I also did some experimenting to concatenate the data sets that the example creates. This just creates a 1D array.

import h5py
import numpy as np

file_names_to_concatenate = ['1.h5', '2.h5', '3.h5', '4.h5']
entry_key = 'data' # where the data is inside of the source files.

sources = []
total_length = 0
for i, filename in enumerate(file_names_to_concatenate):
    with h5py.File(file_names_to_concatenate[i], 'r') as activeData:
        vsource = h5py.VirtualSource(activeData[entry_key])
        total_length += vsource.shape[0]
        sources.append(vsource)

layout = h5py.VirtualLayout(shape=(total_length,),
                            dtype=np.float)

offset = 0
for vsource in sources:
    length = vsource.shape[0]
    layout[offset : offset + length] = vsource
    offset += length

with h5py.File("VDS_con.h5", 'w', libver='latest') as f:
    f.create_virtual_dataset(entry_key, layout, fillvalue=0)
0
votes

take gdal virtual format for a try.

0
votes

Someone has tried it. Example is here, but unfortunately I was not able to get it to work and also it seems to be syntactically incorrect. https://github.com/aaron-parsons/h5py/blob/1e467f6db3df23688e90f44bde7558bde7173a5b/docs/vds.rst#using-the-vds-feature-from-h5py

f = h5py.File("VDS.h5", 'w', libver='latest')
file_names_to_concatenate = ['1.h5', '2.h5', '3.h5', '4.h5', '5.h5']
entry_key = 'data' # where the data is inside of the source files.
sh = h5.File(file_names_to_concatenate[0],'r')[entry_key].shape # get the first ones shape.

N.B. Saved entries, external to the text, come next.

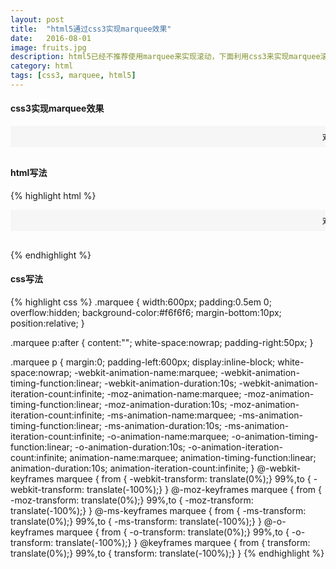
 ```yaml
---
layout: post
title:  "html5通过css3实现marquee效果"
date:   2016-08-01
image: fruits.jpg
description: html5已经不推荐使用marquee来实现滚动，下面利用css3来实现marquee滚动效果
category: html
tags: [css3, marquee, html5]
---
```


#### css3实现marquee效果
<style>
.marquee {
  width: 100%;
  padding: 0.5em 0;
  margin: 0 auto;
  overflow: hidden;
  background-color: #f6f6f6;
  margin-bottom: 30px;
  position: relative;
  text-align: left;
}

.marquee p:after {
  content: "";
  white-space: nowrap;
  padding-right: 50px;
}

.marquee p {
  margin: 0;
  padding-left: 100%;
  display: inline-block;
  white-space: nowrap;
  -webkit-animation-name: marquee;
  -webkit-animation-timing-function: linear;
  -webkit-animation-duration: 10s;
  -webkit-animation-iteration-count: infinite;
  -moz-animation-name: marquee;
  -moz-animation-timing-function: linear;
  -moz-animation-duration: 10s;
  -moz-animation-iteration-count: infinite;
  -ms-animation-name: marquee;
  -ms-animation-timing-function: linear;
  -ms-animation-duration: 10s;
  -ms-animation-iteration-count: infinite;
  -o-animation-name: marquee;
  -o-animation-timing-function: linear;
  -o-animation-duration: 10s;
  -o-animation-iteration-count: infinite;
  animation-name: marquee;
  animation-timing-function: linear;
  animation-duration: 10s;
  animation-iteration-count: infinite;
  text-align: left;
}

@-webkit-keyframes marquee {
  from {
    -webkit-transform: translate(0);
  }

  to {
    -webkit-transform: translate(-150%);
  }
}

@-moz-keyframes marquee {
  from {
    -moz-transform: translate(0);
  }

  to {
    -moz-transform: translate(-150%);
  }
}

@-ms-keyframes marquee {
  from {
    -ms-transform: translate(0);
  }

  to {  
    -ms-transform: translate(-150%);
  }
}

@-o-keyframes marquee {
  from {
    -o-transform: translate(0);
  }

  to {
    -o-transform: translate(-150%);
  }
}

@keyframes marquee {
  from {
    transform: translate(0);
  }

  to {
    transform: translate(-150%);
  }
}
</style>
<div class="marquee">
<p>欢迎来到App Hack.</p>
</div>


#### html写法
{% highlight html %}
<div class="marquee">
<p>欢迎来到App Hack.</p>
</div>
{% endhighlight %}


#### css写法
{% highlight css %}
.marquee {
  width:600px;
  padding:0.5em 0;
  overflow:hidden;
  background-color:#f6f6f6;
  margin-bottom:10px;
  position:relative;
}

.marquee p:after {
  content:"";
  white-space:nowrap;
  padding-right:50px;
}

.marquee p {
  margin:0;
  padding-left:600px;
  display:inline-block;
  white-space:nowrap;
  -webkit-animation-name:marquee;
  -webkit-animation-timing-function:linear;
  -webkit-animation-duration:10s;
  -webkit-animation-iteration-count:infinite;
  -moz-animation-name:marquee;
  -moz-animation-timing-function:linear;
  -moz-animation-duration:10s;
  -moz-animation-iteration-count:infinite;
  -ms-animation-name:marquee;
  -ms-animation-timing-function:linear;
  -ms-animation-duration:10s;
  -ms-animation-iteration-count:infinite;
  -o-animation-name:marquee;
  -o-animation-timing-function:linear;
  -o-animation-duration:10s;
  -o-animation-iteration-count:infinite;
  animation-name:marquee;
  animation-timing-function:linear;
  animation-duration:10s;
  animation-iteration-count:infinite;
}
@-webkit-keyframes marquee {
  from   { -webkit-transform: translate(0%);}
  99%,to { -webkit-transform: translate(-100%);}
}
@-moz-keyframes marquee {
  from   { -moz-transform: translate(0%);}
  99%,to { -moz-transform: translate(-100%);}
}
@-ms-keyframes marquee {
  from   { -ms-transform: translate(0%);}
  99%,to { -ms-transform: translate(-100%);}
}
@-o-keyframes marquee {
  from   { -o-transform: translate(0%);}
  99%,to { -o-transform: translate(-100%);}
}
@keyframes marquee {
  from   { transform: translate(0%);}
  99%,to { transform: translate(-100%);}
}
{% endhighlight %}





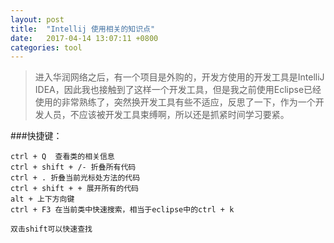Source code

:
 ```yaml
---
layout: post
title:  "Intellij 使用相关的知识点"
date:	2017-04-14 13:07:11 +0800
categories: tool
---
```



> 进入华润网络之后，有一个项目是外购的，开发方使用的开发工具是IntelliJ IDEA，因此我也接触到了这样一个开发工具，但是我之前使用Eclipse已经使用的非常熟练了，突然换开发工具有些不适应，反思了一下，作为一个开发人员，不应该被开发工具束缚啊，所以还是抓紧时间学习要紧。

###快捷键：

	ctrl + Q  查看类的相关信息
	ctrl + shift + /- 折叠所有代码
	ctrl + . 折叠当前光标处方法的代码
	ctrl + shift + + 展开所有的代码
	alt + 上下方向键
	ctrl + F3 在当前类中快速搜索，相当于eclipse中的ctrl + k

	双击shift可以快速查找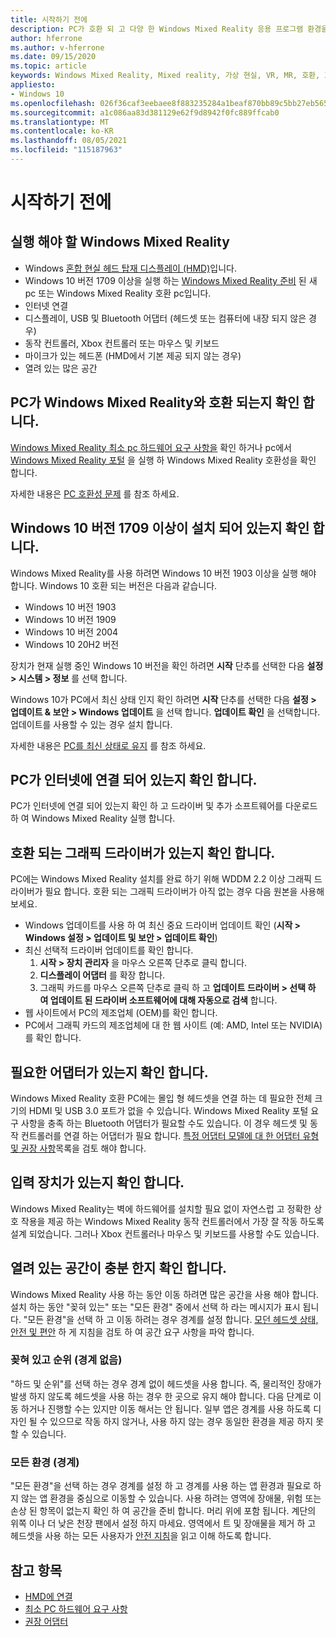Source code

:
 ```yaml
---
title: 시작하기 전에
description: PC가 호환 되 고 다양 한 Windows Mixed Reality 응용 프로그램 환경을 사용할 수 있도록 준비 하는 방법을 알아봅니다.
author: hferrone
ms.author: v-hferrone
ms.date: 09/15/2020
ms.topic: article
keywords: Windows Mixed Reality, Mixed reality, 가상 현실, VR, MR, 호환, 호환성, 시작 하기, 설정, PC, 시스템 요구 사항
appliesto:
- Windows 10
ms.openlocfilehash: 026f36caf3eebaee8f883235284a1beaf870bb89c5bb27eb565abbd89fcf4f21
ms.sourcegitcommit: a1c086aa83d381129e62f9d8942f0fc889ffcab0
ms.translationtype: MT
ms.contentlocale: ko-KR
ms.lasthandoff: 08/05/2021
ms.locfileid: "115187963"
---
```

# <a name="before-you-start"></a>시작하기 전에

## <a name="what-youll-need-to-run-windows-mixed-reality"></a>실행 해야 할 Windows Mixed Reality

* Windows [혼합 현실 헤드 탑재 디스플레이 (HMD)](https://www.microsoft.com/en-us/windows/windows-mixed-reality-devices)입니다.
* Windows 10 버전 1709 이상을 실행 하는 [Windows Mixed Reality 준비](https://support.microsoft.com/en-us/help/4039260/windows-10-mixed-reality-pc-hardware-guidelines) 된 새 pc 또는 Windows Mixed Reality 호환 pc입니다.
* 인터넷 연결
* 디스플레이, USB 및 Bluetooth 어댑터 (헤드셋 또는 컴퓨터에 내장 되지 않은 경우)
* 동작 컨트롤러, Xbox 컨트롤러 또는 마우스 및 키보드
* 마이크가 있는 헤드폰 (HMD에서 기본 제공 되지 않는 경우)
* 열려 있는 많은 공간

## <a name="make-sure-your-pc-is-compatible-with-windows-mixed-reality"></a>PC가 Windows Mixed Reality와 호환 되는지 확인 합니다.

[Windows Mixed Reality 최소 pc 하드웨어 요구 사항을](windows-mixed-reality-minimum-pc-hardware-compatibility-guidelines.md) 확인 하거나 pc에서 [Windows Mixed Reality 포털](install-windows-mixed-reality.md#launch-mixed-reality-portal) 을 실행 하 Windows Mixed Reality 호환성을 확인 합니다.

자세한 내용은 [PC 호환성 문제](https://support.microsoft.com/help/4045777/windows-10-get-help-with-pc-compatibility-in-windows-mixed-reality) 를 참조 하세요.

## <a name="make-sure-you-have-the-windows-10-version-1709-or-newer-installed"></a>Windows 10 버전 1709 이상이 설치 되어 있는지 확인 합니다.

Windows Mixed Reality를 사용 하려면 Windows 10 버전 1903 이상을 실행 해야 합니다. Windows 10 호환 되는 버전은 다음과 같습니다.

* Windows 10 버전 1903
* Windows 10 버전 1909
* Windows 10 버전 2004
* Windows 10 20H2 버전

장치가 현재 실행 중인 Windows 10 버전을 확인 하려면 **시작** 단추를 선택한 다음 **설정 > 시스템 > 정보** 를 선택 합니다.

Windows 10가 PC에서 최신 상태 인지 확인 하려면 **시작** 단추를 선택한 다음 **설정 > 업데이트 & 보안 > Windows 업데이트** 을 선택 합니다.  **업데이트 확인** 을 선택합니다. 업데이트를 사용할 수 있는 경우 설치 합니다.

자세한 내용은 [PC를 최신 상태로 유지](https://support.microsoft.com/help/12373/windows-update-faq) 를 참조 하세요.

## <a name="make-sure-your-pc-is-connected-to-the-internet"></a>PC가 인터넷에 연결 되어 있는지 확인 합니다.

PC가 인터넷에 연결 되어 있는지 확인 하 고 드라이버 및 추가 소프트웨어를 다운로드 하 여 Windows Mixed Reality 실행 합니다.

## <a name="make-sure-you-have-a-compatible-graphics-driver"></a>호환 되는 그래픽 드라이버가 있는지 확인 합니다.

PC에는 Windows Mixed Reality 설치를 완료 하기 위해 WDDM 2.2 이상 그래픽 드라이버가 필요 합니다. 호환 되는 그래픽 드라이버가 아직 없는 경우 다음 원본을 사용해 보세요.

* Windows 업데이트를 사용 하 여 최신 중요 드라이버 업데이트 확인 (**시작 > Windows 설정 > 업데이트 및 보안 > 업데이트 확인**)
* 최신 선택적 드라이버 업데이트를 확인 합니다.
    1. **시작 > 장치 관리자** 을 마우스 오른쪽 단추로 클릭 합니다.
    2. **디스플레이 어댑터** 를 확장 합니다.
    3. 그래픽 카드를 마우스 오른쪽 단추로 클릭 하 고 **업데이트 드라이버 > 선택 하 여 업데이트 된 드라이버 소프트웨어에 대해 자동으로 검색** 합니다.
* 웹 사이트에서 PC의 제조업체 (OEM)를 확인 합니다.
* PC에서 그래픽 카드의 제조업체에 대 한 웹 사이트 (예: AMD, Intel 또는 NVIDIA)를 확인 합니다.

## <a name="make-sure-that-you-have-any-required-adapters"></a>필요한 어댑터가 있는지 확인 합니다.

Windows Mixed Reality 호환 PC에는 몰입 형 헤드셋을 연결 하는 데 필요한 전체 크기의 HDMI 및 USB 3.0 포트가 없을 수 있습니다. Windows Mixed Reality 포털 요구 사항을 충족 하는 Bluetooth 어댑터가 필요할 수도 있습니다.  이 경우 헤드셋 및 동작 컨트롤러를 연결 하는 어댑터가 필요 합니다. [특정 어댑터 모델에 대 한 어댑터 유형 및 권장 사항](recommended-adapters-for-windows-mixed-reality-capable-pcs.md)목록을 검토 해야 합니다.

## <a name="make-sure-that-you-have-input-devices"></a>입력 장치가 있는지 확인 합니다.

Windows Mixed Reality는 벽에 하드웨어를 설치할 필요 없이 자연스럽 고 정확한 상호 작용을 제공 하는 Windows Mixed Reality 동작 컨트롤러에서 가장 잘 작동 하도록 설계 되었습니다. 그러나 Xbox 컨트롤러나 마우스 및 키보드를 사용할 수도 있습니다.

## <a name="make-sure-that-you-have-a-large-open-space"></a>열려 있는 공간이 충분 한지 확인 합니다.

Windows Mixed Reality 사용 하는 동안 이동 하려면 많은 공간을 사용 해야 합니다.  설치 하는 동안 "꽂혀 있는" 또는 "모든 환경" 중에서 선택 하 라는 메시지가 표시 됩니다. "모든 환경"을 선택 하 고 이동 하려는 경우 경계를 설정 합니다. [모던 헤드셋 상태, 안전 및 편안](wmr-health-safety-comfort.md) 하 게 지침을 검토 하 여 공간 요구 사항을 파악 합니다.

### <a name="seated-and-standing-no-boundary"></a>꽂혀 있고 순위 (경계 없음)

"하드 및 순위"를 선택 하는 경우 경계 없이 헤드셋을 사용 합니다. 즉, 물리적인 장애가 발생 하지 않도록 헤드셋을 사용 하는 경우 한 곳으로 유지 해야 합니다. 다음 단계로 이동 하거나 진행할 수는 있지만 이동 해서는 안 됩니다. 일부 앱은 경계를 사용 하도록 디자인 될 수 있으므로 작동 하지 않거나, 사용 하지 않는 경우 동일한 환경을 제공 하지 못할 수 있습니다.

### <a name="all-experiences-boundary"></a>모든 환경 (경계)

"모든 환경"을 선택 하는 경우 경계를 설정 하 고 경계를 사용 하는 앱 환경과 필요로 하지 않는 앱 환경을 중심으로 이동할 수 있습니다. 사용 하려는 영역에 장애물, 위험 또는 손상 된 항목이 없는지 확인 하 여 공간을 준비 합니다. 머리 위에 포함 됩니다. 계단의 위쪽 이나 더 낮은 천장 팬에서 설정 하지 마세요. 영역에서 트 및 장애물을 제거 하 고 헤드셋을 사용 하는 모든 사용자가 [안전 지침](https://support.microsoft.com/en-us/help/4039969/windows-10-mixed-reality-immersive-headset-health-safety-comfort)을 읽고 이해 하도록 합니다.

## <a name="see-also"></a>참고 항목

* [HMD에 연결](plug-in-your-headset.md)
* [최소 PC 하드웨어 요구 사항](windows-mixed-reality-minimum-pc-hardware-compatibility-guidelines.md)
* [권장 어댑터](recommended-adapters-for-windows-mixed-reality-capable-pcs.md)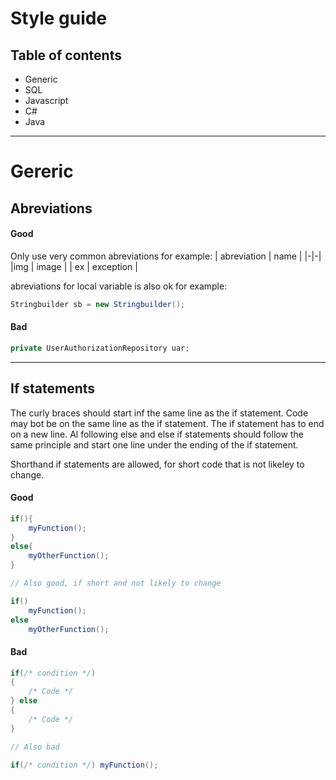 # Style guide

## Table of contents
* Generic
* SQL
* Javascript
* C#
* Java

---



# Gereric
## Abreviations
#### Good
Only use very common abreviations for example:
| abreviation | name |
|-|-|
|img | image |
| ex | exception |

abreviations for local variable is also ok for example:
```C#
Stringbuilder sb = new Stringbuilder();
```

#### Bad
```C#
private UserAuthorizationRepository uar;
```

---


## If statements 
The curly braces should start inf the same line as the if statement.
Code may bot be on the same line as the if statement.
The if statement has to end on a new line. Al following else and else if statements should follow the same principle and start one line under the ending of the if statement.

Shorthand if statements are allowed, for short code that is not likeley to change.



#### Good
```Java
if(){
    myFunction();
}
else{
    myOtherFunction();
}

// Also good, if short and not likely to change

if()
    myFunction();
else
    myOtherFunction();

```

#### Bad 
```Java
if(/* condition */)
{
    /* Code */
} else 
{
    /* Code */
}

// Also bad

if(/* condition */) myFunction();


```
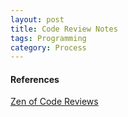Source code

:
 ```yaml
---
layout: post
title: Code Review Notes
tags: Programming
category: Process
---
```


#### References ####
[Zen of Code Reviews](https://www.simple-talk.com/dotnet/.net-framework/the-zen-of-code-reviews-best-practices/)  
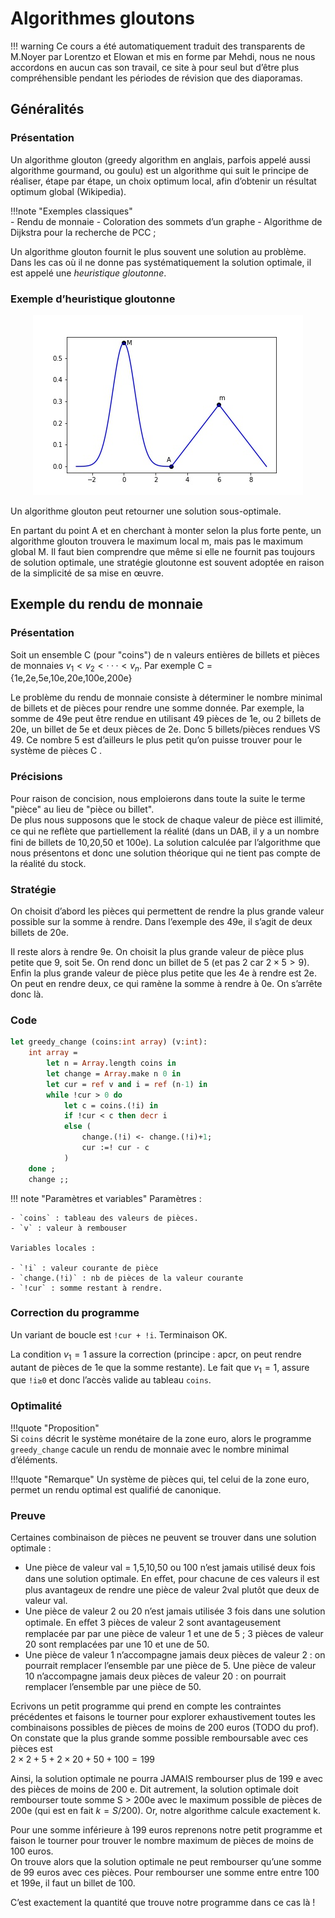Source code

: # Algorithmes gloutons

!!! warning
    Ce cours a été automatiquement traduit des transparents de M.Noyer par
    Lorentzo et Elowan et mis en forme par Mehdi, nous ne nous accordons en aucun cas son travail, ce
    site à pour seul but d’être plus compréhensible pendant les périodes de
    révision que des diaporamas.

## Généralités

### Présentation

Un algorithme glouton (greedy algorithm en anglais, parfois  appelé aussi algorithme gourmand, ou goulu) est un  algorithme qui suit le principe de réaliser, étape par étape, un  choix optimum local, afin d’obtenir un résultat optimum  global (Wikipedia).  

!!!note "Exemples classiques"  
    - Rendu de monnaie
    - Coloration des sommets d’un graphe
    - Algorithme de Dijkstra pour la recherche de PCC ;  

Un algorithme glouton fournit le plus souvent une solution au  problème. Dans les cas où il ne donne pas systématiquement  la solution optimale, il est appelé une _heuristique gloutonne_.  

### Exemple d’heuristique gloutonne

<p align='center'><img src='/images/03712f414ec74a36cb0b171efa9cd16a.bmp'/></p>

Un algorithme glouton peut retourner une solution sous-optimale.  

En partant du point A et en cherchant à monter selon la plus  forte pente, un algorithme glouton trouvera le maximum local  m, mais pas le maximum global M.
Il faut bien comprendre que même si elle ne fournit pas toujours de solution optimale, une stratégie gloutonne est souvent adoptée en raison de la simplicité de sa mise en œuvre.

## Exemple du rendu de monnaie

### Présentation

Soit un ensemble C (pour "coins") de n valeurs entières de billets et pièces de monnaies $v_1 < v_2 < ··· < v_n$. Par exemple  C = {1e,2e,5e,10e,20e,100e,200e}

Le problème du rendu de monnaie consiste à déterminer le  nombre minimal de billets et de pièces pour rendre une somme donnée. Par exemple, la somme de 49e peut être rendue en utilisant  49 pièces de 1e, ou 2 billets de 20e, un billet de 5e et deux pièces de 2e. Donc 5 billets/pièces rendues VS 49. Ce nombre 5 est  d’ailleurs le plus petit qu’on puisse trouver pour le système de  pièces C .  

### Précisions

Pour raison de concision, nous emploierons dans toute la suite  le terme "pièce" au lieu de "pièce ou billet".  
De plus nous supposons que le stock de chaque valeur de pièce est illimité, ce qui ne reﬂète que partiellement la réalité (dans un DAB, il y a un nombre fini de billets de 10,20,50 et 100e). La solution calculée par l’algorithme que nous présentons et  donc une solution théorique qui ne tient pas compte de la  réalité du stock.  

### Stratégie

On choisit d’abord les pièces qui permettent de rendre la plus  grande valeur possible sur la somme à rendre. Dans l’exemple  des 49e, il s’agit de deux billets de 20e.

Il reste alors à rendre 9e. On choisit la plus grande valeur de  pièce plus petite que 9, soit 5e. On rend donc un billet de 5 (et pas 2 car $2 × 5 > 9$). Enfin la plus grande valeur de pièce plus petite que les 4e à rendre est 2e. On peut en rendre deux, ce qui ramène la  somme à rendre à 0e. On s’arrête donc là.  

### Code

```ocaml linenums="1"
let greedy_change (coins:int array) (v:int):
    int array =
        let n = Array.length coins in
        let change = Array.make n 0 in
        let cur = ref v and i = ref (n-1) in
        while !cur > 0 do
            let c = coins.(!i) in
            if !cur < c then decr i
            else (
                change.(!i) <- change.(!i)+1;
                cur :=! cur - c
            )
    done ;
    change ;;
```

!!! note "Paramètres et variables"
    Paramètres :  

    - `coins` : tableau des valeurs de pièces.  
    - `v` : valeur à rembouser  

    Variables locales :  

    - `!i` : valeur courante de pièce
    - `change.(!i)` : nb de pièces de la valeur courante  
    - `!cur` : somme restant à rendre.  

### Correction du programme

Un variant de boucle est `!cur + !i`. Terminaison OK.  

La condition $v_1 = 1$ assure la correction (principe : apcr, on  peut rendre autant de pièces de 1e que la somme restante).
Le fait que $v_1 = 1$, assure que `!i≥0` et donc l’accès valide  au tableau `coins`.  

### Optimalité

!!!quote "Proposition"  
    Si `coins` décrit le système monétaire de la zone euro, alors le  programme `greedy_change` cacule un rendu de monnaie avec le  nombre minimal d’éléments.  

!!!quote "Remarque"
    Un système de pièces qui, tel celui de la zone euro, permet un rendu optimal est qualifié de canonique.  

### Preuve

Certaines combinaison de pièces ne peuvent se trouver dans une solution optimale :  

- Une pièce de valeur val = 1,5,10,50 ou 100 n’est jamais  utilisé deux fois dans une solution optimale. En eﬀet, pour  chacune de ces valeurs il est plus avantageux de rendre une  pièce de valeur 2val plutôt que deux de valeur val.
- Une pièce de valeur 2 ou 20 n’est jamais utilisée 3 fois dans  une solution optimale. En eﬀet 3 pièces de valeur 2 sont  avantageusement remplacée par par une pièce de valeur 1 et  une de 5 ; 3 pièces de valeur 20 sont remplacées par une 10 et  une de 50.
- Une pièce de valeur 1 n’accompagne jamais deux pièces de valeur 2 : on pourrait remplacer l’ensemble par une pièce de 5.  Une pièce de valeur 10 n’accompagne jamais deux pièces de  valeur 20 : on pourrait remplacer l’ensemble par une pièce de  50.  

Ecrivons un petit programme qui prend en compte les  contraintes précédentes et faisons le tourner pour explorer  exhaustivement toutes les combinaisons possibles de pièces de  moins de 200 euros (TODO du prof). On constate que la plus grande somme possible remboursable  avec ces pièces est  
$2 × 2 + 5 + 2 × 20 + 50 + 100 = 199$

Ainsi, la solution optimale ne pourra JAMAIS rembourser plus  de 199 e avec des pièces de moins de 200 e. Dit autrement,  la solution optimale doit rembourser toute somme S > 200e  avec le maximum possible de pièces de 200e (qui est en fait  $k = S/200$).  Or, notre algorithme calcule exactement k.  

Pour une somme inférieure à 199 euros reprenons notre petit  programme et faison le tourner pour trouver le nombre  maximum de pièces de moins de 100 euros.  
On trouve alors que la solution optimale ne peut rembourser  qu’une somme de 99 euros avec ces pièces. Pour rembourser  une somme entre entre 100 et 199e, il faut un billet de 100.

C’est exactement la quantité que trouve notre programme  dans ce cas là !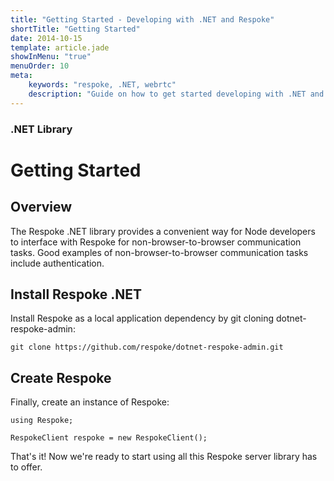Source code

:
 ```yaml
---
title: "Getting Started - Developing with .NET and Respoke"
shortTitle: "Getting Started"
date: 2014-10-15
template: article.jade
showInMenu: "true"
menuOrder: 10
meta:
    keywords: "respoke, .NET, webrtc"
    description: "Guide on how to get started developing with .NET and Respoke."
---
```


### .NET Library
# Getting Started

## Overview

The Respoke .NET library provides a convenient way for Node developers to interface with Respoke for
non-browser-to-browser communication tasks. Good examples of non-browser-to-browser communication tasks include
authentication.

## Install Respoke .NET

Install Respoke as a local application dependency by git cloning dotnet-respoke-admin:

    git clone https://github.com/respoke/dotnet-respoke-admin.git

## Create Respoke

Finally, create an instance of Respoke:

    using Respoke;

    RespokeClient respoke = new RespokeClient();

That's it! Now we're ready to start using all this Respoke server library has to offer.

TGT = h5.VirtualTarget(outfile, outkey, shape=(len(file_names_to_concatenate, ) + sh)

for i in range(num_projections):
    VSRC = h5.VirtualSource(file_names_to_concatenate[i]), entry_key, shape=sh)
    VM = h5.VirtualMap(VSRC[:,:,:], TGT[i:(i+1):1,:,:,:],dtype=np.float)
    VMlist.append(VM)

d = f.create_virtual_dataset(VMlist=VMlist,fillvalue=0)
f.close()